*Excerpted data*
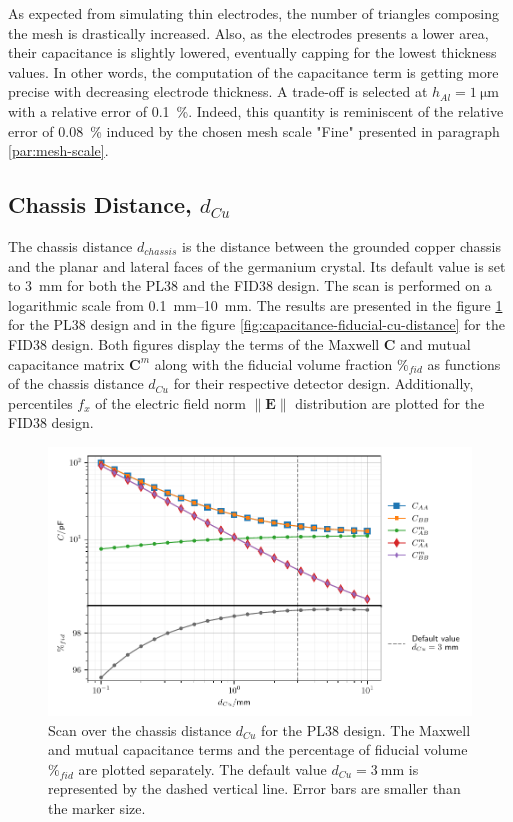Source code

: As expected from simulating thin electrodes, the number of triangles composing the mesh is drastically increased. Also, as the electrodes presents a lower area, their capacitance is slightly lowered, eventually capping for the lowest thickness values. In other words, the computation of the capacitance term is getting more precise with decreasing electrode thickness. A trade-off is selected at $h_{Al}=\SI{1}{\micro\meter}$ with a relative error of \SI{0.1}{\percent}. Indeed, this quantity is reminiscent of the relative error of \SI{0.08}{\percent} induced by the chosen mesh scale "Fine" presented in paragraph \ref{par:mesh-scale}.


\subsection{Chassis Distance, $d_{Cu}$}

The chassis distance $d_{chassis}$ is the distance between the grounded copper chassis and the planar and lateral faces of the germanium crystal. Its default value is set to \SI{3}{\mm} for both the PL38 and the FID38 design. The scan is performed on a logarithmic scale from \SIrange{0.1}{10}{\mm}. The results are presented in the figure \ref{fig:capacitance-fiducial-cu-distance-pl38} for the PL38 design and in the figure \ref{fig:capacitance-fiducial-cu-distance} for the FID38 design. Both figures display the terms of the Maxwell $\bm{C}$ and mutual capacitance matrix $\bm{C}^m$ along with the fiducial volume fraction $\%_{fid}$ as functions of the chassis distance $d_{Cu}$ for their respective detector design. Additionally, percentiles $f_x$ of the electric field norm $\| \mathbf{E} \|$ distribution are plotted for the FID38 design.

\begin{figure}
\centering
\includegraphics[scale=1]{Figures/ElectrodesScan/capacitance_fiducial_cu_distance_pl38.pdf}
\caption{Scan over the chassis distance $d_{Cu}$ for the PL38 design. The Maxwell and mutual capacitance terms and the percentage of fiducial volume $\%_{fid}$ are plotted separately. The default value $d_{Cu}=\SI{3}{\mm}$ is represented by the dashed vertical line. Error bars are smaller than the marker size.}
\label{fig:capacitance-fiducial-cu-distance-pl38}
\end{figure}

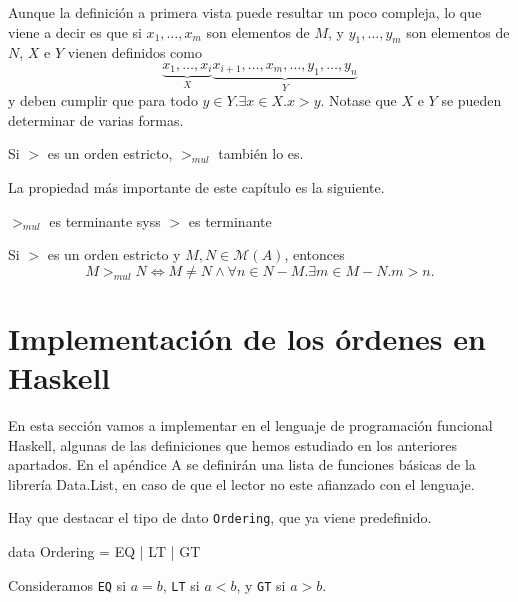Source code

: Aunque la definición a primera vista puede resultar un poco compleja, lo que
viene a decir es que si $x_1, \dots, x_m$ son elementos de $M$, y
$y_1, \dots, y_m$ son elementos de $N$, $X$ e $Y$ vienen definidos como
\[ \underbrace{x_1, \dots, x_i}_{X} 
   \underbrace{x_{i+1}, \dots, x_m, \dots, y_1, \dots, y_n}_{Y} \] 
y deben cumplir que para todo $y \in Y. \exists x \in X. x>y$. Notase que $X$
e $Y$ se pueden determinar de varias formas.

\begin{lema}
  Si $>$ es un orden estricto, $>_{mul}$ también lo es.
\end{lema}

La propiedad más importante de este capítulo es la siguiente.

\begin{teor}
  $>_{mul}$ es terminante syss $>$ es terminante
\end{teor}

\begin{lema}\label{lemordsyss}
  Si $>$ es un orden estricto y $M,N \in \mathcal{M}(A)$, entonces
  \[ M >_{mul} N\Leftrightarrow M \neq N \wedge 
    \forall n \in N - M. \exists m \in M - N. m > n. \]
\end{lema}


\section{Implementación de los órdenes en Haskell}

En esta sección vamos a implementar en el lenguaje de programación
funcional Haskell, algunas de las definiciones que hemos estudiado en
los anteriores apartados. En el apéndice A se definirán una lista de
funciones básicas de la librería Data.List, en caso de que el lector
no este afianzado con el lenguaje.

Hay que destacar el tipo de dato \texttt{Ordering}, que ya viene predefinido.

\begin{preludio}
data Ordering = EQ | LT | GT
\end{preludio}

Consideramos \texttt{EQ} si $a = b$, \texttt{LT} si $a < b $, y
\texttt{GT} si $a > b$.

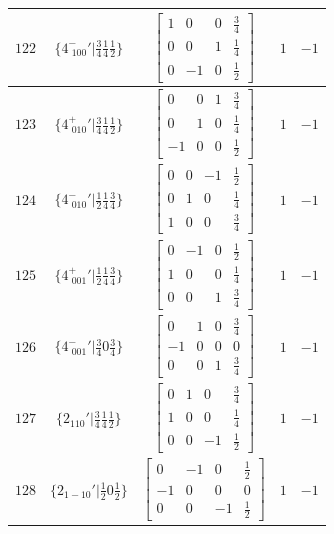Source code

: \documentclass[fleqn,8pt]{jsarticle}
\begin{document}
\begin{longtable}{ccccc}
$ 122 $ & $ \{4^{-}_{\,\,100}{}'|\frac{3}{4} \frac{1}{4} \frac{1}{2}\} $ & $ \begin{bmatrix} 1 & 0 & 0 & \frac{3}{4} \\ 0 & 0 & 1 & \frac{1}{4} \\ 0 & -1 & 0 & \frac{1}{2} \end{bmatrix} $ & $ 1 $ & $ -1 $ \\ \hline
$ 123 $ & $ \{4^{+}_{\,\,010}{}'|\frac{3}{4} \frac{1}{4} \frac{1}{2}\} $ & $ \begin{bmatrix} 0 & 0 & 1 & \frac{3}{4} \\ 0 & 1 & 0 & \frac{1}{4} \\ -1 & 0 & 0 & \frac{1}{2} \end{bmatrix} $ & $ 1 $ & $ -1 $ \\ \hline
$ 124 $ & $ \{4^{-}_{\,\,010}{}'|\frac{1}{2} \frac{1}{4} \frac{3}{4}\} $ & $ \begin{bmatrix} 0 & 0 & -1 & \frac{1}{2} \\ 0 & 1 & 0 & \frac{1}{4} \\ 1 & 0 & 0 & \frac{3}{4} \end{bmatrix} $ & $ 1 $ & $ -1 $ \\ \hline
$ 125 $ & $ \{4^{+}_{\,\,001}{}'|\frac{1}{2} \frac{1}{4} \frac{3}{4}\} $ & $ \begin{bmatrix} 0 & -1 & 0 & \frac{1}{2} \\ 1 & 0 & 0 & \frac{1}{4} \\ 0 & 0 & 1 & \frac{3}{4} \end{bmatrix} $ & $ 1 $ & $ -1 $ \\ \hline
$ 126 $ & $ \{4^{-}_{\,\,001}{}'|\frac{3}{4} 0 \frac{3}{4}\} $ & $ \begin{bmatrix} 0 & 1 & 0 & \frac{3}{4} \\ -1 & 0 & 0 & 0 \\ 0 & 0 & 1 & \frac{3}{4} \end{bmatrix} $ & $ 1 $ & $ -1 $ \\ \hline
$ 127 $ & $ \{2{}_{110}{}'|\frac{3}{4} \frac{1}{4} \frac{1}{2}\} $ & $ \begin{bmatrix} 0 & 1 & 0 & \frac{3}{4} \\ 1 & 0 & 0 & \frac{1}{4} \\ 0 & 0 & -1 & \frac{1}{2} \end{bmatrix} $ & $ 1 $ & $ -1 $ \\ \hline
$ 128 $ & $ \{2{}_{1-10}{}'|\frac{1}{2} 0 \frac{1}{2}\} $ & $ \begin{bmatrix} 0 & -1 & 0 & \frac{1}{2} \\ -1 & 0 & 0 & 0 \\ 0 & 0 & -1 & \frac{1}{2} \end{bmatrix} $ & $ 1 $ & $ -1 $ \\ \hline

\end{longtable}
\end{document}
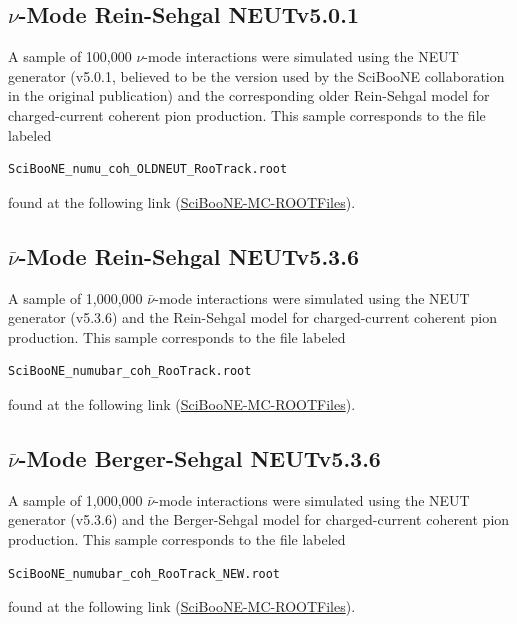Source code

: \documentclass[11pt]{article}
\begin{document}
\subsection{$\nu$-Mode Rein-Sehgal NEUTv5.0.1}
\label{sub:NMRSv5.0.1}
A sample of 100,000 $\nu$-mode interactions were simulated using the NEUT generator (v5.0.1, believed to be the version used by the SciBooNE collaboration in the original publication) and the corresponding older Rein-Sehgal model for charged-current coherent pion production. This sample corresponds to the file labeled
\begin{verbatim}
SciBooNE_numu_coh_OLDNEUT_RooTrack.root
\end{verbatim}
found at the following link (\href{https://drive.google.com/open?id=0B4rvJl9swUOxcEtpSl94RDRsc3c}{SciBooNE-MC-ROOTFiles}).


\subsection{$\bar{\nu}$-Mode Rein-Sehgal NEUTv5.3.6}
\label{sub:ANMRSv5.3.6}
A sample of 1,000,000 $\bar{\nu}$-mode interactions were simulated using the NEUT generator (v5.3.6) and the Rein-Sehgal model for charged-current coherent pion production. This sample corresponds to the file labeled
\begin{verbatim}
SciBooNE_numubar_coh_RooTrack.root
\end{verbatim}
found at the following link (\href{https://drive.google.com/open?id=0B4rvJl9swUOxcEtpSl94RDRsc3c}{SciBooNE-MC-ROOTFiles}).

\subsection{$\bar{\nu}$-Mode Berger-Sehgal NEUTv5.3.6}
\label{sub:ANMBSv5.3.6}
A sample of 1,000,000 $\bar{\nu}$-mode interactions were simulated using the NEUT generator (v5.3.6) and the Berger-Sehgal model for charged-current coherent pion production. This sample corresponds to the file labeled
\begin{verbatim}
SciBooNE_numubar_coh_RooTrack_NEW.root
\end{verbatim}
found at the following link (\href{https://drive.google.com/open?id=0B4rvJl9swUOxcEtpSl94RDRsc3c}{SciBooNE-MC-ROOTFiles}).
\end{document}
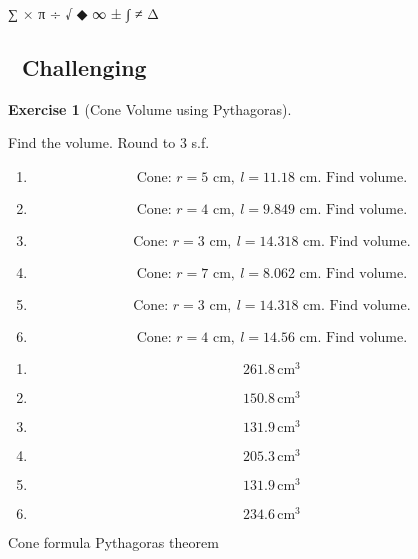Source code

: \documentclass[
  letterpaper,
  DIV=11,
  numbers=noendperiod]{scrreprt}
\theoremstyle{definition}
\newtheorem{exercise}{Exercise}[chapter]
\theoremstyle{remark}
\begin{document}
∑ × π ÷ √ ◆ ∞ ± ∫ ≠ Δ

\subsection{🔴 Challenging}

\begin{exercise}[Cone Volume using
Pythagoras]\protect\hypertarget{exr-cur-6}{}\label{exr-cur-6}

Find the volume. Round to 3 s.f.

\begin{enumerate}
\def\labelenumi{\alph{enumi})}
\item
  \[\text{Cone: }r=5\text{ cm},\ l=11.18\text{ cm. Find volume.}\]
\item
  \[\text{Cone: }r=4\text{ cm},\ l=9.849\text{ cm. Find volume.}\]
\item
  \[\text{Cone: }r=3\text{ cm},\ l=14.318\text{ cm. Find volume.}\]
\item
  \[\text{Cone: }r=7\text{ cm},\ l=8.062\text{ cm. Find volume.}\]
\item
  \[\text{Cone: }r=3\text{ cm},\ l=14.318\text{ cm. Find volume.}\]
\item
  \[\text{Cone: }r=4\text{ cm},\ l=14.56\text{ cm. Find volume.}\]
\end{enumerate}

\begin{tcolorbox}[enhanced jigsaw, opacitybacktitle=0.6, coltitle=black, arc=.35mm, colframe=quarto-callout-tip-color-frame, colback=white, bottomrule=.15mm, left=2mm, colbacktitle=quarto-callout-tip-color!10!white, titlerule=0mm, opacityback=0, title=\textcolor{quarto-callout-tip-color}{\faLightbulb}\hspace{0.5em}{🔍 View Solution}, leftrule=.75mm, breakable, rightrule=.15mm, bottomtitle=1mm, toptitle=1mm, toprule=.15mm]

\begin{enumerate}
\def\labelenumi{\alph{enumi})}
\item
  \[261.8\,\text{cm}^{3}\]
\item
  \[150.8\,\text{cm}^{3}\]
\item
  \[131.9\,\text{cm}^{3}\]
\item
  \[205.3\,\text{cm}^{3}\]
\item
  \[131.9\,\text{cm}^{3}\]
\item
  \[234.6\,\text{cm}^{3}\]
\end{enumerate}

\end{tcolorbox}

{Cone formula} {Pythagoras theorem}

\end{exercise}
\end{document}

*Task goal*
Reproduce the entries above exactly, but only the lines between the line holding "and the Rein-Sehgal" and the line holding "and the Berger-Sehgal", inclusive.

*Finished task*
A sample of 1,000,000 $\bar{\nu}$-mode interactions were simulated using the NEUT generator (v5.3.6) and the Rein-Sehgal model for charged-current coherent pion production. This sample corresponds to the file labeled
\begin{verbatim}
SciBooNE_numubar_coh_RooTrack.root
\end{verbatim}
found at the following link (\href{https://drive.google.com/open?id=0B4rvJl9swUOxcEtpSl94RDRsc3c}{SciBooNE-MC-ROOTFiles}).

\subsection{$\bar{\nu}$-Mode Berger-Sehgal NEUTv5.3.6}
\label{sub:ANMBSv5.3.6}
A sample of 1,000,000 $\bar{\nu}$-mode interactions were simulated using the NEUT generator (v5.3.6) and the Berger-Sehgal model for charged-current coherent pion production. This sample corresponds to the file labeled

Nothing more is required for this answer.